* YOUR INSTRUCTIONS *
Copy out every line of the listing in which "past" appears.

* DATA SUPPLIED *

=======

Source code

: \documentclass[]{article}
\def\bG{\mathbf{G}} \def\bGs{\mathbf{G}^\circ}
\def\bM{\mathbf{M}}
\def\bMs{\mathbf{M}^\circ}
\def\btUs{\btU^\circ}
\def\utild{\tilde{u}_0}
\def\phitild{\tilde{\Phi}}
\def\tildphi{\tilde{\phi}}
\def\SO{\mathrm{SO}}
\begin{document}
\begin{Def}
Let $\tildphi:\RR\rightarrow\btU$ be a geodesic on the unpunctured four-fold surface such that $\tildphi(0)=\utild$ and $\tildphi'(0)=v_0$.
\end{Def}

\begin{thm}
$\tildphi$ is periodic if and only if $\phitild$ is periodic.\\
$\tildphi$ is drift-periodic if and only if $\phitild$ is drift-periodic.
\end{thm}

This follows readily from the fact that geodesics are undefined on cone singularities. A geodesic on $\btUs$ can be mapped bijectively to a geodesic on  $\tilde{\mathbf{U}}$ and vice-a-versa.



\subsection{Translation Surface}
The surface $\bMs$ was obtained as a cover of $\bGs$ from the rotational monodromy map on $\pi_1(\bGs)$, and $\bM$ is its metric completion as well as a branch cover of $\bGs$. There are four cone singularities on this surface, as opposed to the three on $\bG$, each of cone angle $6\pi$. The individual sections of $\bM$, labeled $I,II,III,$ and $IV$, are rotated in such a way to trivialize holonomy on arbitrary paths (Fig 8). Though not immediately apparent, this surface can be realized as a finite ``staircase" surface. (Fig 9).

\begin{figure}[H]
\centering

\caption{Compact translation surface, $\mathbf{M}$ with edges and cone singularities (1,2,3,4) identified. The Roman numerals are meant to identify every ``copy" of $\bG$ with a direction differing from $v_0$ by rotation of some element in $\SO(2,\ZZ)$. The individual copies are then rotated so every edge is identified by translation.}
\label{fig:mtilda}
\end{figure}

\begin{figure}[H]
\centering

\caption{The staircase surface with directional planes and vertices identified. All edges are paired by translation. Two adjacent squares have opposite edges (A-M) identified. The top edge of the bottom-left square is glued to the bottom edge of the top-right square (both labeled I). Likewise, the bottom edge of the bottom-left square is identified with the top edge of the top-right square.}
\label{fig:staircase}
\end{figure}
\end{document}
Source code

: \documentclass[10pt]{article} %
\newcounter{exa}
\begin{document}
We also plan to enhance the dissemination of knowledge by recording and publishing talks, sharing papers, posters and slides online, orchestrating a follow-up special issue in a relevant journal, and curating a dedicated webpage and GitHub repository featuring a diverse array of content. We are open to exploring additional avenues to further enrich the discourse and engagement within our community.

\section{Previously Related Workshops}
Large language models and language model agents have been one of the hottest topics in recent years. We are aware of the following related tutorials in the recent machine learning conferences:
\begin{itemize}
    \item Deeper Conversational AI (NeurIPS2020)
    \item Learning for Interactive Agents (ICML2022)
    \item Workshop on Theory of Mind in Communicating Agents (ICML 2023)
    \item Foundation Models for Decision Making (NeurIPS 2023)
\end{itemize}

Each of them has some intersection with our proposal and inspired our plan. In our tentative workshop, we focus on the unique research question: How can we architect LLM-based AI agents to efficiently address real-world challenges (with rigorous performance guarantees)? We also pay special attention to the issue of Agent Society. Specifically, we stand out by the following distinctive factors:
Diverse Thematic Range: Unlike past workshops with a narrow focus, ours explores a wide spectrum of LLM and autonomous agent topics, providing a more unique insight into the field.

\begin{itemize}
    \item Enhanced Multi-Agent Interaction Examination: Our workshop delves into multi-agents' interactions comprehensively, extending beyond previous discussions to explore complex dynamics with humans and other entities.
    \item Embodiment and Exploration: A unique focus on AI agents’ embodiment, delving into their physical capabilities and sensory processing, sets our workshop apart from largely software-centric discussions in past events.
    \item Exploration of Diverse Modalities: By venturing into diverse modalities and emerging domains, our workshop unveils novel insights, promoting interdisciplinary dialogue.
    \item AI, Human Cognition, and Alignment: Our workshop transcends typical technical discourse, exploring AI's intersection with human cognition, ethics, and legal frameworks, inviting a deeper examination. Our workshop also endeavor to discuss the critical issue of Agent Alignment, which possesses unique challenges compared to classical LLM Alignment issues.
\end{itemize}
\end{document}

=======

* RESULT FOR THIS EXERCISE *
Diverse Thematic Range: Unlike past workshops with a narrow focus, ours explores a wide spectrum of LLM and autonomous agent topics, providing a more unique insight into the field.
    \item Embodiment and Exploration: A unique focus on AI agents’ embodiment, delving into their physical capabilities and sensory processing, sets our workshop apart from largely software-centric discussions in past events.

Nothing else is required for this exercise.